Padstow to St Ives - 67 miles in 6 days at an average pace
This is an idyllic stretch of the South West Coast Path, a place of fishing-boat harbours, rolling Atlantic breakers and long sandy bucket-and-spade beaches. The pure bright light draws artists from all over the world, and warm air from the Gulf Stream encourages many exotic species: tropical plants flourish in the popular resorts, and dolphins and porpoises are sometimes seen offshore. The coastline is dotted with the chapels and wells of sixth century Celtic saints, but there are darker tales too of giants and sinners among the mines and dunes.
Falmouth station to Par – 36.5 mile; 3 days along the Roseland at an average pace
Secluded coves and wooded valleys are found in some sections of this walk along the south coast of Cornwall, while in others there are high windswept headlands jutting out to sea. This route takes in the lush Roseland Peninsula, part of the Cornwall Area of Outstanding Natural Beauty, as well as a series of fishing ports and the headlands of Dodman Point and Black Head.
St Ives to Penzance - 43.6 miles over 5 days at a leisurely to average pace
The start and finish points on this route have great links with the trains services. In between the two main towns, the Coast Path leads you along a wild and rugged landscape that gives you a real feeling of remoteness. The remains of tin mines are dotted all along this stretch of coast as a reminder of its industrial past and form part of the UNESCO designated Cornish Mining World Heritage site.
Newquay to St Ives - 42.8 miles in 5 days at a leisurely pace
This walk takes you from the heart of the British surfing industry in Newquay to the artist’s haven of St Ives, passing various sandy beaches and secluded coves in between. It includes part of the UNESCO designated Cornish Mining World Heritage Site around St Agnes where the remains of tin mines offer a glimpse of its industrial past.
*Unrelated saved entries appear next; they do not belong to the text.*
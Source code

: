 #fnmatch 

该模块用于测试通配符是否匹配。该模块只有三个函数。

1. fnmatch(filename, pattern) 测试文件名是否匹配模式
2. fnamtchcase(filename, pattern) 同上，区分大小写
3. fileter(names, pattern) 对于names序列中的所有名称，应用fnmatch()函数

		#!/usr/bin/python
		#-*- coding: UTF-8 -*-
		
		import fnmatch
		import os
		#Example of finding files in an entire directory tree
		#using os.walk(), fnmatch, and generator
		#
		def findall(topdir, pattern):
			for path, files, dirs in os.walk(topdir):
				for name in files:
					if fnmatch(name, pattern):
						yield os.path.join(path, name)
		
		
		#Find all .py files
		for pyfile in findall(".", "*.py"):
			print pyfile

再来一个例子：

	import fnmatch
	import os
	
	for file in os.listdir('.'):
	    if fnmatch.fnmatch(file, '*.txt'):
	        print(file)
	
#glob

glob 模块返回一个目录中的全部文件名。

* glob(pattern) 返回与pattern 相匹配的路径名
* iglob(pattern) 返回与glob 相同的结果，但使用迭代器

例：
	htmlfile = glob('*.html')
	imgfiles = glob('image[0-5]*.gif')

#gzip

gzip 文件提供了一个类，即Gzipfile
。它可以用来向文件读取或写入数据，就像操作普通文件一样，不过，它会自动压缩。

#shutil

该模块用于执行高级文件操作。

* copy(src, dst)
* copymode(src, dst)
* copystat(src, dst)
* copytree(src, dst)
It is also part of the Cornwall Area of Outstanding Natural beauty, most of which is along the coastline where there’s a rich diversity of plant and animal life that adds further fascination for a walk on the Coast Path.
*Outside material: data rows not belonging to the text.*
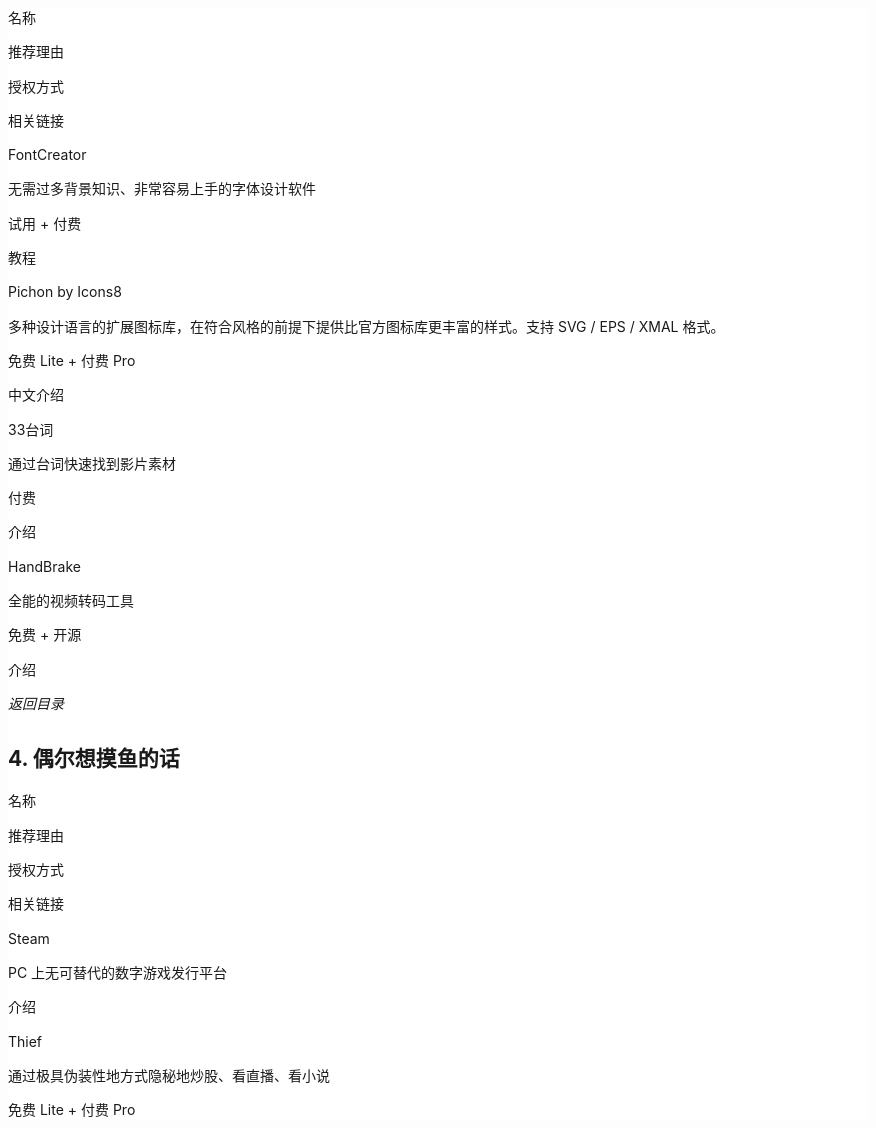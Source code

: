 名称

推荐理由

授权方式

相关链接

FontCreator

无需过多背景知识、非常容易上手的字体设计软件

试用 + 付费

教程

Pichon by Icons8

多种设计语言的扩展图标库，在符合风格的前提下提供比官方图标库更丰富的样式。支持 SVG / EPS / XMAL 格式。

免费 Lite + 付费 Pro

中文介绍

33台词

通过台词快速找到影片素材

付费

介绍

HandBrake

全能的视频转码工具

免费 + 开源

介绍

_返回目录_

4\. 偶尔想摸鱼的话
-----------

名称

推荐理由

授权方式

相关链接

Steam

PC 上无可替代的数字游戏发行平台

介绍

Thief

通过极具伪装性地方式隐秘地炒股、看直播、看小说

免费 Lite + 付费 Pro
Bude to Newquay - 66 miles in 5 days at a leisurely pace
A challenging walk to blow away the cobwebs, featuring rocky cliffs and sandy beaches. The slate of the North Cornwall coastline has been eroded in spectacular ways, and this is a journey over ground that booms with the power of the waves crashing into subterranean caverns and even chimes underfoot near King Arthur's alleged stamping grounds in Tintagel! Offshore the many islands are topped with nesting birds and clumps of sea pinks and the sea-carved blowholes in the mineral-stained caves that pockmark the cliffs produce some dramatic effects. On the golden beaches high breakers roll in from the Atlantic Ocean, producing long clean waves that draw surfers from all over the world.